BE: I remember the last time we talked that you said it would be a dream come true for you to get Barry Gibb to produce a Trashcan Sinatras album.

FR: Yeah, unfortunately, I think he’s going to be tied up. He’s doing the Bee Gees again with Robin, I think, so I don’t think that’s going to happen for a wee while. But, still, if I come across anybody who’s got a bit of clout, you know… (Laughs) We’re working with a new management company, and I think they’ve got Coldplay on their books, and they seem to know an enormous amount of people. Maybe they could just say to Barry, “Here’s Coldplay’s new demo,” but it’s actually the Trashcans on it. Just pull the wool over Barry’s eyes long enough to get us in the door. (Laughs)

BE: I’m sure you’ve adjusted your expectations for albums over the years, but were you happy with the reception for In the Music?

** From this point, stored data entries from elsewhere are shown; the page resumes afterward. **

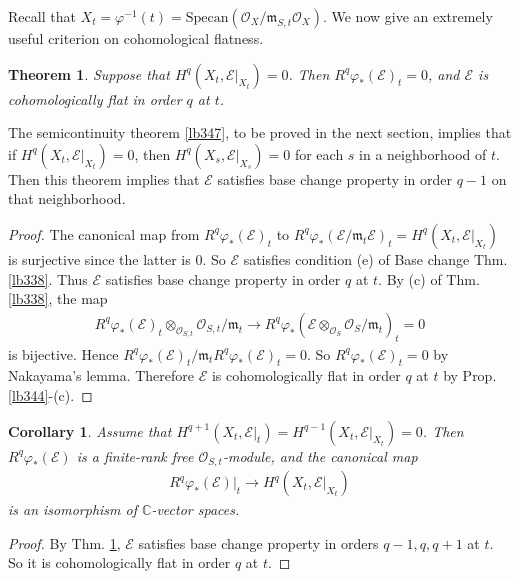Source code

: \documentclass[12pt,b5paper,notitlepage]{report}
\theoremstyle{definition}
\theoremstyle{plain}
\newtheorem{thm}[df]{Theorem}
\newtheorem{co}[df]{Corollary}
\newcommand{\scr}{\mathscr}
\newcommand{\Cbb}{\mathbb C}
\newcommand{\Specan}{\mathrm{Specan}}
\newcommand{\mk}{\mathfrak m}
\numberwithin{equation}{section}
\begin{document}
Recall that $X_t=\varphi^{-1}(t)=\Specan(\scr O_X/\mk_{S,t}\scr O_X)$. We now give an extremely useful criterion on cohomological flatness.

\begin{thm}\label{lb345}
Suppose that $H^q(X_t,\scr E|_{X_t})=0$. Then $R^q\varphi_*(\scr E)_t=0$, and $\scr E$ is cohomologically flat in order $q$ at $t$.
\end{thm}

The semicontinuity theorem \ref{lb347}, to be proved in the next section, implies that if $H^q(X_t,\scr E|_{X_t})=0$, then $H^q(X_s,\scr E|_{X_s})=0$ for each $s$ in a neighborhood of $t$. Then this theorem implies that $\scr E$ satisfies base change property in order $q-1$ on that neighborhood.

\begin{proof}
The canonical map from $R^q\varphi_*(\scr E)_t$ to $R^q\varphi_*(\scr E/\mk_t\scr E)_t=H^q(X_t,\scr E|_{X_t})$ is surjective since the latter is $0$. So $\scr E$ satisfies condition (e) of Base change Thm. \ref{lb338}. Thus $\scr E$ satisfies base change property in order $q$ at $t$. By (c) of Thm. \ref{lb338}, the map
\begin{align*}
R^q\varphi_*(\scr E)_t\otimes_{\scr O_{S,t}}\scr O_{S,t}/\mk_t\rightarrow R^q\varphi_*(\scr E\otimes_{\scr O_S}\scr O_S/\mk_t)_t=0
\end{align*}
is bijective. Hence $R^q\varphi_*(\scr E)_t/\mk_t R^q\varphi_*(\scr E)_t=0$. So $R^q\varphi_*(\scr E)_t=0$ by Nakayama's lemma. Therefore $\scr E$ is cohomologically flat in order $q$ at $t$ by Prop. \ref{lb344}-(c).
\end{proof}

\begin{co}\label{lb359}
Assume that $H^{q+1}(X_t,\scr E|_t)=H^{q-1}(X_t,\scr E|_{X_t})=0$. Then $R^q\varphi_*(\scr E)$ is a finite-rank free $\scr O_{S,t}$-module, and the canonical map
\begin{align*}
R^q\varphi_*(\scr E)|_t\rightarrow H^q(X_t,\scr E|_{X_t})
\end{align*}
is an isomorphism of $\Cbb$-vector spaces.
\end{co}
\begin{proof}
By Thm. \ref{lb345}, $\scr E$ satisfies base change property in orders $q-1,q,q+1$ at $t$. So it is cohomologically flat in order $q$ at $t$.
\end{proof}
\end{document}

FR: I was happy with the reception, but I was very disappointed with the sales of it. It just didn’t sell. It didn’t get played. We’ve had to kind of really re-think what we’re going to do with the next one. A lot of people have preconceptions of us. So it’s disappointing in that sense, and you start feeling lost for a short time, but then you start to get ideas for new songs, and you start to forget. As painful as it is, you just go on with it again. But, no, it didn’t sell. It was very disappointing as far as sales go.

BE: So how far into writing the next album are you?

"When it comes down to actually making new music and people paying you up front, I would find, for instance, the idea of how much of a perfectionist you want to be would be affected. 'Well, I don’t actually like that record.' 'Yeah, but people have paid for it, and they’re waiting for it.' (Sighs) 'All right, well, okay, we’ll just give ‘em it, then...'"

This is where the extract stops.